- Born: 1992 or 1993 (age 33–34)
- Education: School of Visual Arts (dropped out)
- Occupation: Internet celebrity
- Years active: 2015–present
- Known for: @patiasfantasyworld
- Website: patia-borja.com

= Patia Borja =

American Internet celebrity

Patia Borja (born 1992 or 1993) is an American Internet celebrity. She is best known for creating the Instagram meme account @patiasfantasyworld.

==Life and career==
Borja was raised in Jacksonville, Florida as an only child to an immigrant mother.

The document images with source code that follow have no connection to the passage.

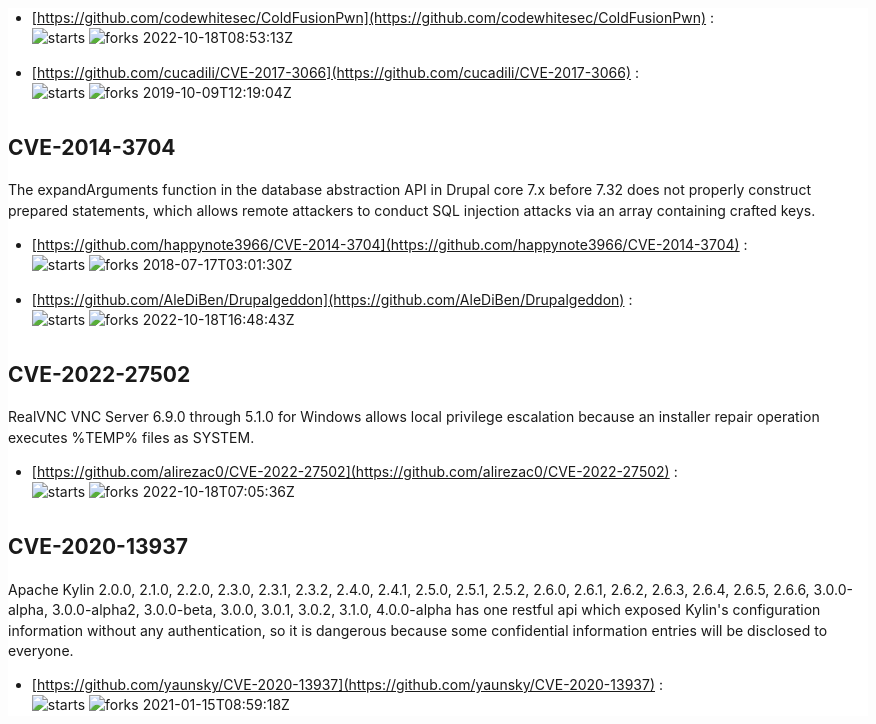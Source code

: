 - [https://github.com/codewhitesec/ColdFusionPwn](https://github.com/codewhitesec/ColdFusionPwn) :  
![starts](https://img.shields.io/github/stars/codewhitesec/ColdFusionPwn.svg) 
![forks](https://img.shields.io/github/forks/codewhitesec/ColdFusionPwn.svg) 
2022-10-18T08:53:13Z

- [https://github.com/cucadili/CVE-2017-3066](https://github.com/cucadili/CVE-2017-3066) :  
![starts](https://img.shields.io/github/stars/cucadili/CVE-2017-3066.svg) 
![forks](https://img.shields.io/github/forks/cucadili/CVE-2017-3066.svg) 
2019-10-09T12:19:04Z

## CVE-2014-3704
 The expandArguments function in the database abstraction API in Drupal core 7.x before 7.32 does not properly construct prepared statements, which allows remote attackers to conduct SQL injection attacks via an array containing crafted keys.

- [https://github.com/happynote3966/CVE-2014-3704](https://github.com/happynote3966/CVE-2014-3704) :  
![starts](https://img.shields.io/github/stars/happynote3966/CVE-2014-3704.svg) 
![forks](https://img.shields.io/github/forks/happynote3966/CVE-2014-3704.svg) 
2018-07-17T03:01:30Z

- [https://github.com/AleDiBen/Drupalgeddon](https://github.com/AleDiBen/Drupalgeddon) :  
![starts](https://img.shields.io/github/stars/AleDiBen/Drupalgeddon.svg) 
![forks](https://img.shields.io/github/forks/AleDiBen/Drupalgeddon.svg) 
2022-10-18T16:48:43Z

## CVE-2022-27502
 RealVNC VNC Server 6.9.0 through 5.1.0 for Windows allows local privilege escalation because an installer repair operation executes %TEMP% files as SYSTEM.

- [https://github.com/alirezac0/CVE-2022-27502](https://github.com/alirezac0/CVE-2022-27502) :  
![starts](https://img.shields.io/github/stars/alirezac0/CVE-2022-27502.svg) 
![forks](https://img.shields.io/github/forks/alirezac0/CVE-2022-27502.svg) 
2022-10-18T07:05:36Z

## CVE-2020-13937
 Apache Kylin 2.0.0, 2.1.0, 2.2.0, 2.3.0, 2.3.1, 2.3.2, 2.4.0, 2.4.1, 2.5.0, 2.5.1, 2.5.2, 2.6.0, 2.6.1, 2.6.2, 2.6.3, 2.6.4, 2.6.5, 2.6.6, 3.0.0-alpha, 3.0.0-alpha2, 3.0.0-beta, 3.0.0, 3.0.1, 3.0.2, 3.1.0, 4.0.0-alpha has one restful api which exposed Kylin's configuration information without any authentication, so it is dangerous because some confidential information entries will be disclosed to everyone.

- [https://github.com/yaunsky/CVE-2020-13937](https://github.com/yaunsky/CVE-2020-13937) :  
![starts](https://img.shields.io/github/stars/yaunsky/CVE-2020-13937.svg) 
![forks](https://img.shields.io/github/forks/yaunsky/CVE-2020-13937.svg) 
2021-01-15T08:59:18Z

She became a popular user on the microblogging website Tumblr under the name MaisonMartinMarijuana, which prompted her to move to New York City with other Internet friends in 2010 at age 17 to attend the School of Visual Arts for graphic design, though she dropped out after her first year. In 2015, she started the Instagram party blog Bundle Update, which featured pictures of people using cocaine and was eventually shut down. She also did sex work through Backpage.

Borja launched the Instagram account @patiasfantasyworld in 2017 as a private finsta. She eventually made it public and it began to gain followers after Borja publicly criticized a white art curator for wearing cornrows. By 2020, the account was an Internet meme account owned by her and two other friends—River Moon and Alaina Berry, who joined in December 2019—and focused on posting ironic and irreverent memes, such as deep-fried screenshots of Facebook posts and tweets from Black Twitter. In 2020, during the George Floyd protests, the account began posting more politically charged content, including the "Fantasy World Master List of Resources on How to Dismantle Systemic Racism" database. The account grew in followers from 20,000 in December 2019 to 100,000 in June 2020.

Borja modeled in the campaign for underwear brand Parade's collaboration with Juicy Couture in December 2020 and in the second part of Mugler's spring 2021 collection video in March 2021. By 2022, @patiasfantasyworld had almost 600,000 followers. By 2023, Borja was working as a software engineer and DJing under the name DJ Juicy.